Девочка Дина — адекватная и
скомпенсированная, но в инициации нуждается не меньше Джереми и Лу, просто у
девочек другая инициация. Мартин тут играет роль Доджсона при Алисе или
чудаковатого дядюшки при расцветающей племяннице — вечный рыцарь и верный
платонический поклонник, в лучах любви которого девочка-подросток расцветает —
для кого-то другого. И как не поверить в себя на всю оставшуюся жизнь, когда
кто-то говорит тебе: «Дина! Вы мудрее всего живого. Просто признаки деления на
3 не предназначены для таких красивых девушек, как вы!»
Кстати, об оставшейся жизни. Мартин
вдобавок, как выясняется по ходу текста, бессмертен. И его
роль в истории семьи Смит-Томпсонов на самом деле гораздо сложнее и трагичней:
ведь и Марк, и Ида, и Лу, и Джереми, и даже Дина
когда-нибудь вырастут и проживут насыщенную, веселую и грустную жизнь, а потом
постареют и умрут, а Мартин будет проводить по той же тропе их детей, и детей
их детей (как какой-нибудь «Тысячелетний человек» Азимова)… Хотя до
этого еще далеко, потому что Дине через месяц только-только исполнится восемь и
у них еще КУЧА времени.
И да, о фигуре умолчания.
Мы же знаем, вокруг чего строится
фигура умолчания.
Так вот, книгу предваряет (мы обычно
не обращаем внимания на предварения, правда? — или, по крайней мере, быстро их
забываем) следующий эпиграф:
Записано со слов Мартина Смит-Томпсона, просившего посвятить эту книгу памяти Дины.

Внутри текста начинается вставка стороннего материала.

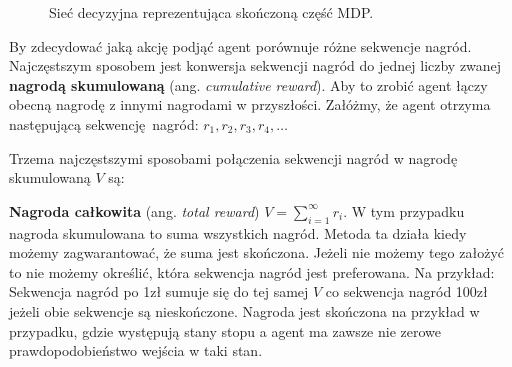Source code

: \documentclass[a4paper, 12pt,twoside]{report}
\begin{document}
\begin{figure}[!htb]
\begin{center}
\caption{Sieć decyzyjna reprezentująca skończoną część MDP.}
\label{markov_decision_process}
\end{center}
\end{figure}

By zdecydować jaką akcję podjąć agent porównuje różne sekwencje nagród.
Najczęstszym sposobem jest konwersja sekwencji nagród do jednej liczby zwanej
\textbf{nagrodą skumulowaną} (ang. \textit{cumulative reward}). Aby to zrobić
agent łączy obecną nagrodę z innymi nagrodami w przyszłości. Załóżmy, że agent
otrzyma następującą sekwencję nagród: $r_1, r_2, r_3, r_4, \dots$

Trzema najczęstszymi sposobami połączenia sekwencji nagród w nagrodę
skumulowaną $V$ są:

\textbf{Nagroda całkowita} (ang. \textit{total reward}) $V =
\sum_{i=1}^{\infty} r_i$. W tym przypadku nagroda skumulowana to suma
wszystkich nagród. Metoda ta działa kiedy możemy zagwarantować, że suma jest
skończona. Jeżeli nie możemy tego założyć to nie możemy określić, która
sekwencja nagród jest preferowana. Na przykład: Sekwencja nagród po 1zł sumuje
się do tej samej $V$ co sekwencja nagród 100zł jeżeli obie sekwencje są
nieskończone. Nagroda jest skończona na przykład w przypadku, gdzie występują
stany stopu a agent ma zawsze nie zerowe prawdopodobieństwo wejścia w taki
stan.
\end{document}
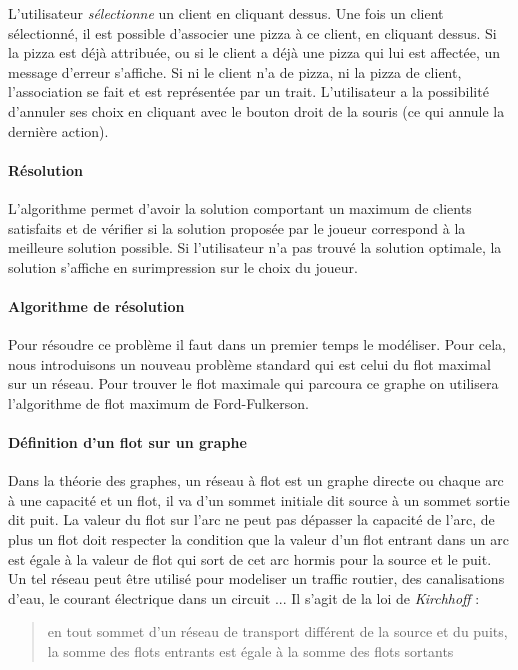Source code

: 		L'utilisateur \emph{sélectionne} un client en cliquant dessus.
		    Une fois un client sélectionné, il est possible
		    d'associer une pizza à ce client, en cliquant dessus.
		    Si la pizza est déjà attribuée, ou si le client a déjà
		    une pizza qui lui est affectée, un message d'erreur s'affiche.
		    Si ni le client n'a de pizza, ni la pizza de client, l'association
		    se fait et est représentée par un trait.
		L'utilisateur a la possibilité d'annuler ses choix en cliquant avec le bouton
		    droit de la souris (ce qui annule la dernière action).
		\paragraph{Résolution}
			L'algorithme permet d'avoir la solution comportant un maximum de clients
			 satisfaits et de vérifier si la solution proposée par le joueur correspond
			 à la meilleure solution possible.
 			Si l'utilisateur n'a pas trouvé la solution optimale, la solution s'affiche
			 en surimpression sur le choix du joueur.
            

		\paragraph{Algorithme de résolution}
			Pour résoudre ce problème il faut dans un premier temps le modéliser.
            Pour cela, nous introduisons un nouveau problème standard qui est celui du flot maximal sur un
            réseau. Pour trouver le flot maximale qui parcoura ce graphe on utilisera l'algorithme de flot
             maximum de Ford-Fulkerson.

        \paragraph{Définition d’un flot sur un graphe}

	    Dans la théorie des graphes, un réseau à flot est un graphe directe ou chaque arc à une capacité et un flot, il va d'un sommet initiale dit source à un sommet sortie dit puit. 
	    La valeur du flot sur l'arc ne peut pas dépasser la capacité de l'arc, de plus un flot doit respecter la condition que la valeur d'un flot entrant dans un arc 
	    est égale à la valeur de flot qui sort de cet arc hormis pour la source et le puit. Un tel réseau peut être utilisé pour modeliser un traffic routier, des canalisations d'eau,
	    le courant électrique dans un circuit ...
\newline
	    Il s'agit de la loi de \emph{Kirchhoff} : 
\begin{quote}

en tout sommet d’un réseau de transport
différent de la source et du puits, la somme des flots
entrants est égale à la somme des flots sortants 
 
\end{quote}

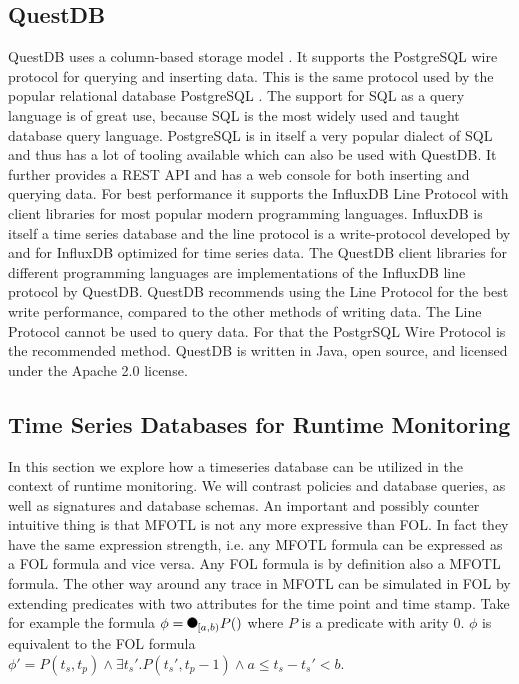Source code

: \subsection{QuestDB}
QuestDB uses a column-based storage model \cite{questdb-storage-model}.
It supports the PostgreSQL wire protocol \cite{questdb-postgres-wire} for querying and inserting data.
This is the same protocol used by the popular relational database PostgreSQL \cite{postgres}.
The support for SQL as a query language is of great use, because SQL is the most widely used and taught database query language.
PostgreSQL is in itself a very popular dialect of SQL and thus has a lot of tooling available which can also be used with QuestDB.
It further provides a REST API \cite{questdb-rest} and has a web console for both inserting and querying data.
For best performance it supports the InfluxDB Line Protocol \cite{questdb-influx-db-line-protocol, influx-line} with client libraries for most popular modern programming languages.
InfluxDB is itself a time series database and the line protocol is a write-protocol developed by and for InfluxDB optimized for time series data.
The QuestDB client libraries for different programming languages are implementations of the InfluxDB line protocol by QuestDB.
QuestDB recommends using the Line Protocol for the best write performance, compared to the other methods of writing data.
The Line Protocol cannot be used to query data.
For that the PostgrSQL Wire Protocol is the recommended method.
QuestDB is written in Java, open source, and licensed under the Apache 2.0 license.

\subsection{Time Series Databases for Runtime Monitoring}
In this section we explore how a timeseries database can be utilized in the context of runtime monitoring.
We will contrast policies and database queries, as well as signatures and database schemas.
An important and possibly counter intuitive thing is that MFOTL is not any more expressive than FOL.
In fact they have the same expression strength, i.e. any MFOTL formula can be expressed as a FOL formula and vice versa.
Any FOL formula is by definition also a MFOTL formula.
The other way around any trace in MFOTL can be simulated in FOL by extending predicates with two attributes for the time point and time stamp.
Take for example the formula $\phi = \Previous{[a,b)} P()$ where $P$ is a predicate with arity $0$.
$\phi$ is equivalent to the FOL formula $\phi' = P(t_s, t_p) \land \exists t_s' . P(t_s', t_p - 1) \land a \leq t_s - t_s' < b$.

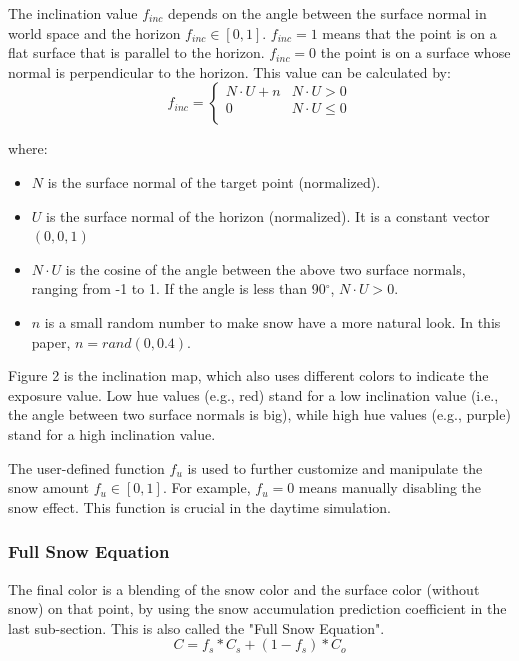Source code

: \documentclass{article}
\begin{document}
The inclination value \( f_{inc} \) depends on the angle between the surface normal in world space and the horizon 
\( f_{inc} \in [0, 1] \). \( f_{inc}=1 \) means that the point is on a flat surface that is parallel to the horizon. 
\( f_{inc}=0 \) the point is on a surface whose normal is perpendicular to the horizon. This value can be calculated by:
\[
  f_{inc}=
  \left\{
    \begin{array}{ll}
      N \cdot U + n & N \cdot U > 0 \\
      0 & N \cdot U \leq 0 \\
    \end{array} 
  \right. 
\]

where:
\begin{itemize}
  \item \( N \) is the surface normal of the target point (normalized).
  \item \( U \) is the surface normal of the horizon (normalized). It is a constant vector \((0, 0, 1)\)
  \item \( N \cdot U \) is the cosine of the angle between the above two surface normals, ranging from -1 to 1. If the angle is less 
  than 90$^{\circ}$, \( N \cdot U > 0\).
  \item \( n \) is a small random number to make snow have a more natural look. In this paper, \(n = rand(0, 0.4)\).
\end{itemize}

Figure 2 is the inclination map, which also uses different colors to indicate the exposure value. Low hue values (e.g., red) stand for 
a low inclination value (i.e., the angle between two surface normals is big), while high hue values (e.g., purple) stand for a high 
inclination value.

The user-defined function \( f_{u} \) is used to further customize and manipulate the snow amount \( f_{u} \in [0, 1] \). For example, 
\( f_{u}=0 \) means manually disabling the snow effect. This function is crucial in the daytime simulation.

\subsubsection {Full Snow Equation}
The final color is a blending of the snow color and the surface color (without snow) on that point, by using the snow accumulation 
prediction coefficient in the last sub-section. This is also called the "Full Snow Equation".
\[
  C = f_{s} * C_{s} + (1-f_{s}) * C_{o}
\]
\end{document}
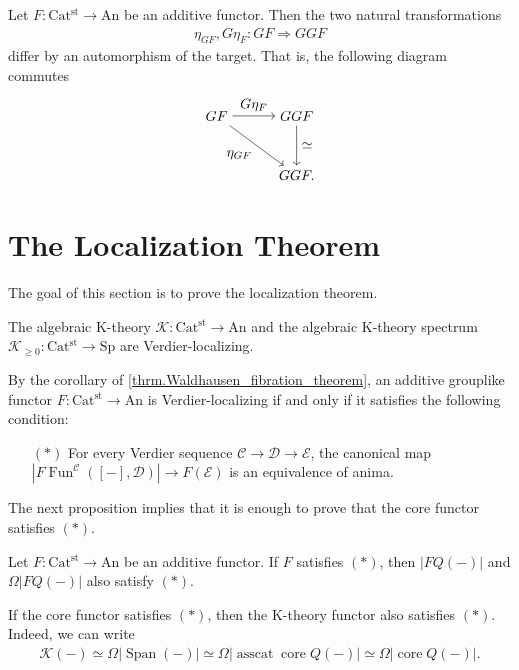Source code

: \documentclass[a4paper,dvipdfmx,11pt,reqno]{amsart}
\DeclareMathOperator{\Fun}{Fun}
\DeclareMathOperator{\core}{core}
\DeclareMathOperator{\asscat}{asscat}
\DeclareMathOperator{\Span}{Span}
\newcommand{\C}{\mathcal{C}}
\newcommand{\D}{\mathcal{D}}
\newcommand{\E}{\mathcal{E}}
\newcommand{\K}{\mathcal{K}}
\newcommand{\An}{\mathrm{An}}
\newcommand{\Catst}{\mathrm{Cat^{st}}}
\newcommand{\Sp}{\mathrm{Sp}}
\begin{document}
\begin{proposition}
  Let $F : \Catst \to \An$ be an additive functor.
  Then the two natural transformations
  \begin{align*}
    \eta_{GF} , G\eta_{F} : GF \Rightarrow GGF
  \end{align*}
  differ by an automorphism of the target.
  That is, the following diagram commutes
  \[\begin{tikzpicture}[auto,->] 
    \node (tl) at (0,1.5) {$GF$}; 
    \node (tr) at (2,1.5) {$GGF$};
    \node (br) at (2,0) {$GGF.$}; 
    \draw (tl) -- node {$G\eta_{F}$} (tr); 
    \draw (tr) -- node {$\simeq$} (br); 
    \draw (tl) -- node[swap] {$\eta_{GF}$} (br);
  \end{tikzpicture}\] 
\end{proposition}


\section{The Localization Theorem}

The goal of this section is to prove the localization theorem.

\begin{theorem} \label{thrm.localization_theorem}
  The algebraic K-theory $\K : \Catst \to \An$ and the algebraic K-theory spectrum $\K_{\geq 0} : \Catst \to \Sp$ are Verdier-localizing.
\end{theorem}

By the corollary of \cref{thrm.Waldhausen_fibration_theorem}, an additive grouplike functor $F : \Catst \to \An$ is Verdier-localizing if and only if it satisfies the following condition:
\begin{itemize}
  \item[$(\ast)$] For every Verdier sequence $\C \to \D \to \E$, the canonical map $|F\Fun^{\C}([-],\D)| \to F(\E)$ is an equivalence of anima.
\end{itemize}

The next proposition implies that it is enough to prove that the core functor satisfies $(\ast)$.

\begin{proposition}
  Let $F : \Catst \to \An$ be an additive functor.
  If $F$ satisfies $(\ast)$, then $|FQ(-)|$ and $\Omega|FQ(-)|$ also satisfy $(\ast)$.
\end{proposition}

\begin{remark}
  If the core functor satisfies $(\ast)$, then the K-theory functor also satisfies $(\ast)$.
  Indeed, we can write 
  \begin{align*}
    \K(-) 
    \simeq \Omega|\Span(-)| 
    \simeq \Omega|\asscat\core Q(-)| 
    \simeq \Omega|\core Q(-)|.
  \end{align*}
\end{remark}
\end{document}
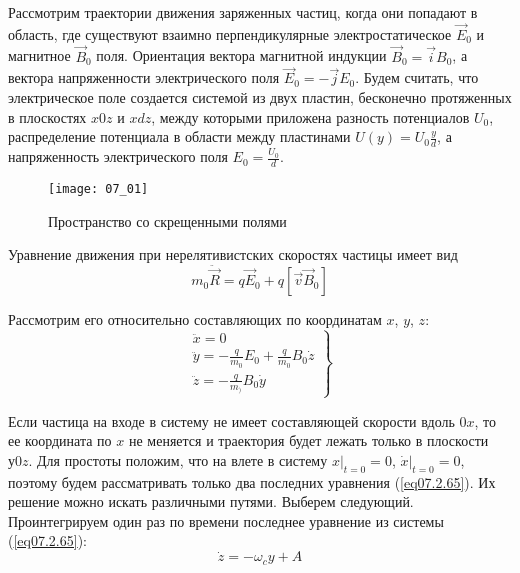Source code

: 
Рассмотрим траектории движения заряженных частиц, когда они попадают в 
область, где существуют взаимно перпендикулярные электростатическое 
\( \vec{E}_0 \) и магнитное \( \vec{B}_0 \) поля. Ориентация вектора магнитной 
индукции \( \vec{B}_0 = \vec{i}B_0 \), а вектора напряженности электрического 
поля \( \vec{E}_0 = -\vec{j}E_0 \). Будем считать, что электрическое поле
создается системой из двух пластин, бесконечно протяженных в плоскостях
\( x0z \) и \( xdz \), между которыми приложена разность потенциалов \( U_0 \),
распределение потенциала в области между пластинами 
\( U(y) = U_0 \frac{y}{d} \), а напряженность электрического поля 
\( E_0 = \frac{U_0}{d} \).

\begin{figure}[h!]
	\center
	\texttt{[image: 07\_01]}
	\caption{Пространство со скрещенными полями}
	\label{img07.1}
\end{figure}

Уравнение движения при нерелятивистских скоростях частицы имеет вид
\[
	m_0 \ddot{\vec{R}} = q\vec{E}_0 + q\left[ \vec{v}\vec{B}_0 \right]
\]

Рассмотрим его относительно составляющих по координатам 
\( x \), \( y \), \( z \):
\begin{equation}
	\left. \begin{array}{c}
		\ddot{x} = 0 \\
		\ddot{y} = -\frac{q}{m_0}E_0 + \frac{q}{m_0}B_0 \dot{z} \\
		\ddot{z} = -\frac{q}{m_)}B_0 \dot{y}
	\end{array} \right\}
	\label{eq07.2.65}
\end{equation}

Если частица на входе в систему не имеет составляющей скорости вдоль \( 0x \), 
то ее координата по \( x \) не меняется и траектория будет лежать только в 
плоскости \( у0z \). Для простоты положим, что на влете в систему 
\( x\Big|_{t=0} = 0\), \( \dot{x}\Big|_{t=0} = 0 \), поэтому будем 
рассматривать только два последних уравнения (\ref{eq07.2.65}). Их решение 
можно искать различными путями. Выберем следующий. Проинтегрируем один раз 
по времени последнее уравнение из системы (\ref{eq07.2.65}):
\begin{equation}
	\dot{z} = -\omega_c y + A
	\label{eq07.2.66}
\end{equation}

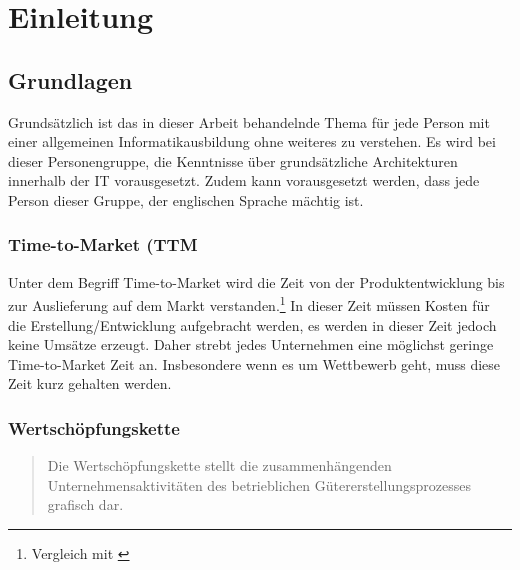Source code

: \chapter{Einleitung}
\label{chap:einleitung}

\section{Grundlagen}
\label{sec:Grundlagen}
Grundsätzlich ist das in dieser Arbeit behandelnde Thema für jede Person mit einer allgemeinen Informatikausbildung ohne weiteres zu verstehen. Es wird bei dieser Personengruppe, die Kenntnisse über grundsätzliche Architekturen innerhalb der IT vorausgesetzt. Zudem kann vorausgesetzt werden, dass jede Person dieser Gruppe, der englischen Sprache mächtig ist.

\subsection{Time-to-Market (TTM}
\label{subsec:ttm}
Unter dem Begriff Time-to-Market wird die Zeit von der Produktentwicklung bis zur Auslieferung auf dem Markt verstanden.\footnote{Vergleich mit \cite{ttm:BusinessDictionary}}  In dieser Zeit müssen Kosten für die Erstellung/Entwicklung aufgebracht werden, es werden in dieser Zeit jedoch keine Umsätze erzeugt. Daher strebt jedes Unternehmen eine möglichst geringe Time-to-Market Zeit an. Insbesondere wenn es um Wettbewerb geht, muss diese Zeit kurz gehalten werden.

\subsection{Wertschöpfungskette}
\label{subsec:Wertschoepfungskette}
\begin{quotation}
\frqq Die Wertschöpfungskette stellt die zusammenhängenden Unternehmensaktivitäten des betrieblichen Gütererstellungsprozesses grafisch dar.\flqq \cite{gabler}
\end{quotation}

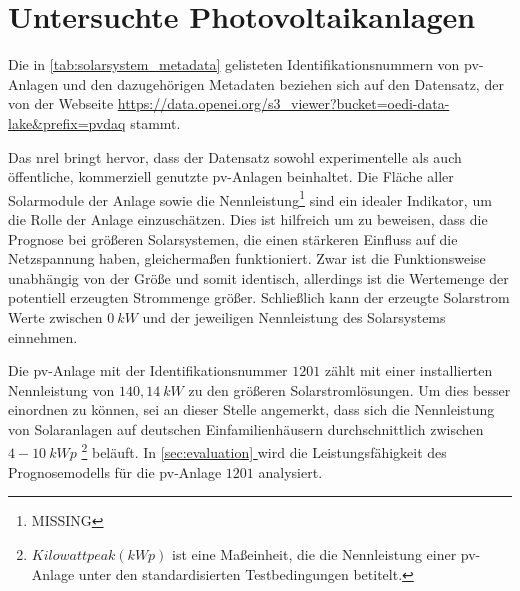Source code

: \documentclass[12pt, a4paper]{article}
\newcommand*{\fullref}[1]{\hyperref[{#1}]{\autoref*{#1} \nameref*{#1}}}
\begin{document}
\newpage

\section{Untersuchte Photovoltaikanlagen}

Die in \autoref{tab:solarsystem_metadata} gelisteten Identifikationsnummern von \ac{pv}-Anlagen und den dazugehörigen Metadaten beziehen sich auf den Datensatz, der von der Webseite \url{https://data.openei.org/s3_viewer?bucket=oedi-data-lake&prefix=pvdaq} stammt.

Das \ac{nrel} bringt hervor, dass der Datensatz sowohl experimentelle als auch öffentliche, kommerziell genutzte \ac{pv}-Anlagen beinhaltet. Die Fläche aller Solarmodule der Anlage sowie die Nennleistung\footnote{MISSING} sind ein idealer Indikator, um die Rolle der Anlage einzuschätzen. Dies ist hilfreich um zu beweisen, dass die Prognose bei größeren Solarsystemen, die einen stärkeren Einfluss auf die Netzspannung haben, gleichermaßen funktioniert. Zwar ist die Funktionsweise unabhängig von der Größe und somit identisch, allerdings ist die Wertemenge der potentiell erzeugten Strommenge größer. Schließlich kann der erzeugte Solarstrom Werte zwischen $0 \ kW$ und der jeweiligen Nennleistung des Solarsystems einnehmen. 

Die \ac{pv}-Anlage mit der Identifikationsnummer $1201$ zählt mit einer installierten Nennleistung von $140,14 \ kW$ zu den größeren Solarstromlösungen. Um dies besser einordnen zu können, sei an dieser Stelle angemerkt, dass sich die Nennleistung von Solaranlagen auf deutschen Einfamilienhäusern durchschnittlich zwischen $4 - 10 \ kWp$ \footnote{$Kilowattpeak (kWp)$ ist eine Maßeinheit, die die Nennleistung einer \ac{pv}-Anlage unter den standardisierten Testbedingungen betitelt.} beläuft. In \fullref{sec:evaluation} wird die Leistungsfähigkeit des Prognosemodells für die \ac{pv}-Anlage $1201$ analysiert.
\end{document}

[1] О двух предыдущих книгах Горалик (Горалик
Линор. Устное народное
творчество обитателей сектора М1; составлено Сергеем
Петровским с предисловием и послесловием составителя. М., «Арго-Риск»,
«Книжное обозрение», 2011; Горалик Линор. Валерий. М., «Новое
литературное обозрение», 2011) см. рецензию Мартына Ганина «Внутри пространства
ада» («Новый мир», 2012, № 3).
[2] Штыпель Аркадий. Сначала мысль. — «Реальность
фантастики», 2005, №№ 5, 6 <http://www.rf.com.ua/article/586.html>;
<http://www.rf.com.ua/article/608.html>.
[3] См.,
например, эссе того же Аркадия Штыпеля «Нами лирика…»
в журнале «Арион», 2009, № 2 <http://magazines.russ.ru/novyi_mi/2009/2/sch17.html>.
[4] Сходный
прием сюжета, выстроенного вокруг фигуры умолчания, используется в рассказе
соавтора Горалик по роману «Нет!» Сергея Кузнецова «Душевая, или несколько
заметок о рецепции гигиены в эпоху постмодерна» («Esquire»,
август, 2015).
[5] Текст и
иллюстрации есть в свободном доступе на сайте Линор Горалик <http://linorgoralik.com/martin.html>,
предполагается, что бумажная книга и ее электронный аналог — объекты разного
назначения и конкурировать друг с другом не могут. Бумажный «Мартин…» и правда
— раритет, piece of art для библиофилов и книжных маньяков.
[6] Я уже писала, что в культовой детской литературе родители, активно
принимающие участие в сюжете, есть только у Муми-Тролля
(Галина М. Нет пути в Муми-Дол. — «Новый мир», 2012, № 2).